Barrister Frank Martin, counsel for Jordan Murray Transport, said that when Ioan Bondor visited another consultant about a swollen testicle arising from the same traffic collision in which he claimed to have hurt his back, the insurers decided to put him under surveillance.
Mr Martin, who appeared with Joanne Campbell of Tormeys Solicitors, told the court a private detective videoed Bondor enter and leave the second specialist’s surgery by using crutches he later abandoned in a car and went walkabout unaided.
Judge Cormac Quinn said in the Circuit Civil Court when dismissing Bondor’s claim that he was a prime example of the person who comes to court, grossly exaggerates their claim and tells lies about their accident and alleged injuries.
Judge Quinn said there had been doctors, solicitors, counsel, surveillance agents and forensic engineers employed to disprove Bondor’s case all of which added up to very high costs which unfortunate motorists had to pay through increased insurance premiums.
Mr Martin had told the judge that Mr Bondor, of Pine View Grove, Aylesbury, Tallaght, Dublin 24, had come to court without any proper medical evidence to substantiate his claims and expected to be compensated.
Bondor, who said he could not drive since the November 2018 accident because no insurer would cover him, claimed that one of Jordan Murray Transport’s trucks had crashed against the side of his BMW as he joined the M7 at the Clondalkin Interchange.
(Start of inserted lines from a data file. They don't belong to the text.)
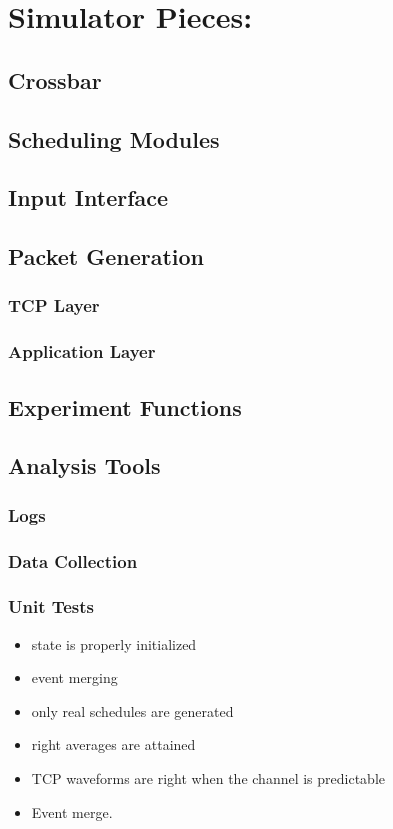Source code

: \documentclass{IEEEtran}%
\begin{document}
\section{Simulator Pieces:}
\subsection{Crossbar}
\subsection{Scheduling Modules}
\subsection{Input Interface}
\subsection{Packet Generation}
\subsubsection{TCP Layer}
\subsubsection{Application Layer}
\subsection{Experiment Functions}
\subsection{Analysis Tools}
\subsubsection{Logs}
\subsubsection{Data Collection}
\subsubsection{Unit Tests}
\begin{itemize}
\item state is properly initialized
\item event merging
\item only real schedules are generated
\item right averages are attained
\item TCP waveforms are right when the channel is predictable
\item Event merge.
\end{itemize}
\end{document}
Judge Quinn said he knew the M7 interchange and it was up to Mr Bondor to make sure the lane he was entering was clear before joining the motorway.
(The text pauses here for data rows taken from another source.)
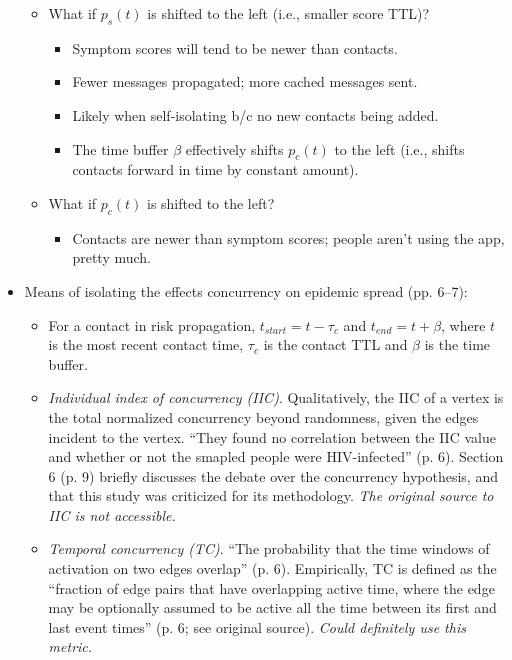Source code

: \begin{itemize}
{\begin{itemize}
\begin{itemize}
				\item Actual TTL doesn't matter.
			\end{itemize}
		\item What if $p_s(t)$ is shifted to the left (i.e., smaller score TTL)?
			\begin{itemize}
				\item Symptom scores will tend to be newer than contacts.
				\item Fewer messages propagated; more cached messages sent.
				\item Likely when self-isolating b/c no new contacts being added.
				\item The time buffer $\beta$ effectively shifts $p_c(t)$ to the left (i.e., shifts contacts forward in time by constant amount).
			\end{itemize}
		\item What if $p_c(t)$ is shifted to the left?
			\begin{itemize}
				\item Contacts are newer than symptom scores; people aren't using the app, pretty much.
			\end{itemize}
	\end{itemize}}
\item Means of isolating the effects concurrency on epidemic spread (pp. 6--7):
	\begin{itemize}
		\item For a contact in risk propagation, $t_{\mathit{start}} = t - \tau_c$ and $t_{\mathit{end}} = t + \beta$, where $t$ is the most recent contact time, $\tau_c$ is the contact TTL and $\beta$ is the time buffer.
		\item \emph{Individual index of concurrency (IIC)}. Qualitatively, the IIC of a vertex is the total normalized concurrency beyond randomness, given the edges incident to the vertex. ``They found no correlation between the IIC value and whether or not the smapled people were HIV-infected'' (p. 6). Section 6 (p. 9) briefly discusses the debate over the concurrency hypothesis, and that this study was criticized for its methodology. \emph{The original source to IIC is not accessible.}
		\item \emph{Temporal concurrency (TC)}. ``The probability that the time windows of activation on two edges overlap'' (p. 6). Empirically, TC is defined as the ``fraction of edge pairs that have overlapping active time, where the edge may be optionally assumed to be active all the time between its first and last event times'' (p. 6; see original source). \emph{Could definitely use this metric.}

\end{itemize}
\end{itemize}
Mr Martin, who was instructed by Wexford-based Wrightway Underwriting Limited backed by Zurich Insurance, told Bondor he had caused the collision by accelerating to get ahead of the truck as he joined the motorway.
Bondor claimed he had been driving parallel with the truck when it had veered into his lane and struck the side of his car.
Judge Quinn said Mr Bondor’s evidence relating to both the accident and his injuries was just not credible and threw out his case without the defendants having to call evidence to rebut his claims. He awarded all costs against Bondor.